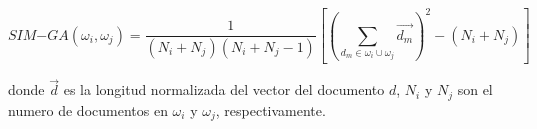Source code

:   \begin{equation}\label{eq:simga}
    SIM\mathrm{-}GA(\omega_i,\omega_j)=\frac{1}{(N_i+N_j)(N_i+N_j-1)}[(\sum_{d_m\in\omega_i\cup\omega_j}\vec{d_m})^2-(N_i+N_j)]
  \end{equation}

  donde $\vec{d}$ es la longitud normalizada del vector del documento $d$, $N_i$ y $N_j$ son el numero de documentos en $\omega_i$ y $\omega_j$, respectivamente.\cite{informationretrieval}
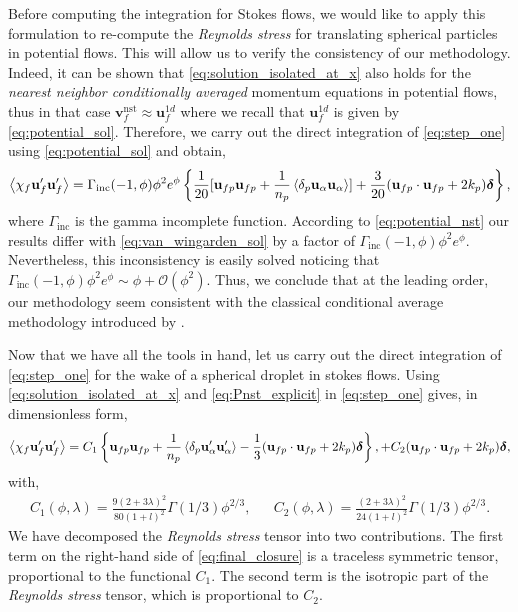 Before computing the integration for Stokes flows, we would like to apply this formulation to re-compute the \textit{Reynolds stress} for translating spherical particles in potential flows. 
This will allow us to verify the consistency of our methodology. 
Indeed, it can be shown that \ref{eq:solution_isolated_at_x} also holds for the \textit{nearest neighbor conditionally averaged} momentum equations in potential flows, thus in that case $\textbf{v}^\text{nst}_f \approx \textbf{u}_f^{1d}$ where we recall that $ \textbf{u}_f^{1d}$ is given by \ref{eq:potential_sol}.
Therefore, we carry out the direct integration of \ref{eq:step_one} using \ref{eq:potential_sol} and obtain, 
\begin{equation}
    \avg{\chi_f \textbf{u}_f'\textbf{u}_f'}
    = \Gamma_\text{inc}(-1,\phi)\phi^2 e^\phi \left\{
        \frac{1}{20}[\textbf{u}_{fp}\textbf{u}_{fp}+ \frac{1}{n_p}\pavg{\textbf{u}_\alpha\textbf{u}_\alpha}]
        + 
        \frac{3}{20} (\textbf{u}_{fp}\cdot \textbf{u}_{fp} + 2k_p)\bm\delta
    \right\},
    \label{eq:potential_nst}
\end{equation}
where $\Gamma_\text{inc}$ is the gamma incomplete function. 
According to \ref{eq:potential_nst} our results differ with \ref{eq:van_wingarden_sol} by a factor of $\Gamma_\text{inc}(-1,\phi)\phi^2 e^\phi$. 
Nevertheless, this inconsistency is easily solved noticing that $\Gamma_\text{inc}(-1,\phi)\phi^2 e^\phi \sim \phi + \mathcal{O}(\phi^2)$. 
Thus, we conclude that at the leading order, our methodology seem consistent with the classical conditional average methodology introduced by \citet{batchelor1972sedimentation}. 

Now that we have all the tools in hand, let us carry out the direct integration of \ref{eq:step_one} for the wake of a spherical droplet in stokes flows. 
Using \ref{eq:solution_isolated_at_x} and \ref{eq:Pnst_explicit} in \ref{eq:step_one} gives, in dimensionless form,  
\begin{equation}
    \avg{\chi_f  \textbf{u}_f'\textbf{u}_f'}
    = 
    C_1
    \left\{
        \textbf{u}_{fp}\textbf{u}_{fp}+ \frac{1}{n_p}\pavg{\textbf{u}_\alpha'\textbf{u}_\alpha'}
        -\frac{1}{3} (\textbf{u}_{fp}\cdot \textbf{u}_{fp} + 2k_p)\bm\delta
    \right\},    
    +  C_2
    (\textbf{u}_{fp}\cdot \textbf{u}_{fp} + 2k_p)\bm\delta,
    \label{eq:final_closure}
\end{equation}
with,
\begin{align*}
    C_1(\phi,\lambda)
    = \frac{9(2+3\lambda)^2}{80(1+l)^2}
        \Gamma(1/3) \phi^{2/3}
    ,
    &&
    C_2(\phi,\lambda)
    = \frac{(2+3\lambda)^2}{24(1+l)^2}
        \Gamma(1/3) \phi^{2/3}.
\end{align*}
We have decomposed the \textit{Reynolds stress} tensor into two contributions. 
The first term on the right-hand side of \ref{eq:final_closure} is a traceless symmetric tensor, proportional to the functional $C_1$. 
The second term is the isotropic part of the \textit{Reynolds stress} tensor, which is proportional to $C_2$. 

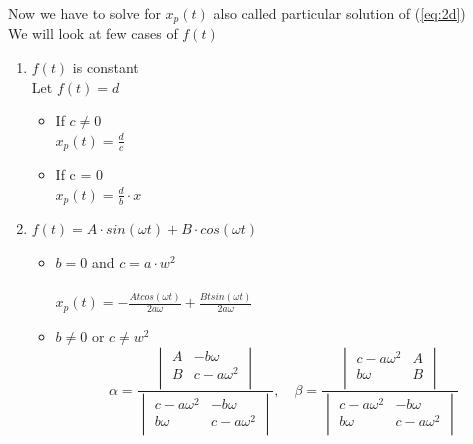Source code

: \documentclass{article}
\begin{document}
\noindent Now we have to solve for $x_p(t)$ also called particular solution of (\ref{eq:2d})\\
We will look at few cases of $f(t)$\\
\begin{enumerate}
    \item $f(t)$ is constant\\
    Let $f(t) = d$\\
    \begin{itemize}
        \item If $c \neq 0$\\
        $x_p(t) = \frac{d}{c}$\\
        \item If c = 0\\
        $x_p(t) = \frac{d}{b}\cdot x$
    \end{itemize}

    \item $f(t) = A\cdot sin(\omega t) + B\cdot cos(\omega t)$\\
    \begin{itemize}
        \item $b = 0$ and $c = a \cdot w^2$\\\\
        $x_p(t) = -\frac{A t cos(\omega t)}{2 a \omega} + \frac{B t sin(\omega t)}{2 a \omega}$\\
        \item $b \neq 0$ or $c \neq w^2$\\
        $$\alpha = \frac{
            \begin{vmatrix}
        A & -b\omega \\
        B & c-a \omega^{2} \\
        \end{vmatrix}}{
            \begin{vmatrix}
            c-a \omega^{2} & -b\omega \\
            b\omega & c-a \omega^{2} \\
             \end{vmatrix}
        }, \quad
        \beta = \frac{
            \begin{vmatrix}
            c-a \omega^{2} & A \\
            b\omega & B \\
            \end{vmatrix}
        }{\begin{vmatrix}
            c-a \omega^{2} & -b\omega \\
            b\omega & c-a \omega^{2} \\
             \end{vmatrix}
        }$$\\


\end{itemize}
\end{enumerate}
\end{document}
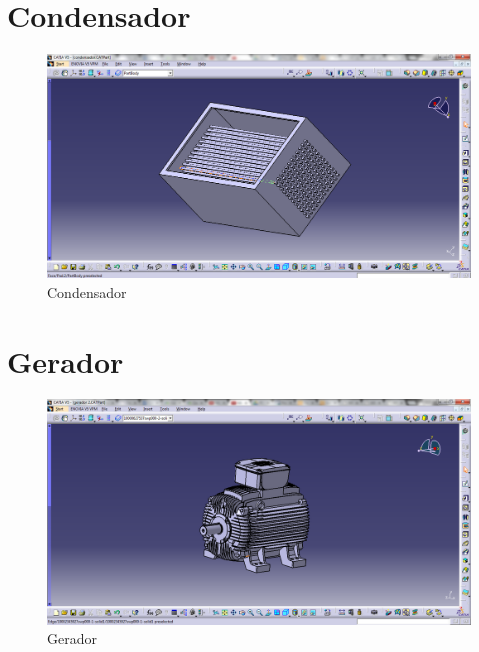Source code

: \section{Condensador}
\begin{figure}[!htbp]
	  \centering
	  \includegraphics[scale=0.45]{editaveis/figuras/C_condensador}
	  \caption[Condensador]{Condensador}
	  \label{Condensador}
	\end{figure}
	\FloatBarrier

\section{Gerador}
	\begin{figure}[!htbp]
	  \centering
	  \includegraphics[scale=0.45]{editaveis/figuras/C_Gerador}
	  \caption[Gerador]{Gerador}
	  \label{Gerador}
	\end{figure}
	\FloatBarrier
********************
▸ **Task statement**:
Set aside each line above that includes the string "where" and report it.

▸ **Answer below**:
Indeed, it can be shown that \ref{eq:solution_isolated_at_x} also holds for the \textit{nearest neighbor conditionally averaged} momentum equations in potential flows, thus in that case $\textbf{v}^\text{nst}_f \approx \textbf{u}_f^{1d}$ where we recall that $ \textbf{u}_f^{1d}$ is given by \ref{eq:potential_sol}.
where $\Gamma_\text{inc}$ is the gamma incomplete function. 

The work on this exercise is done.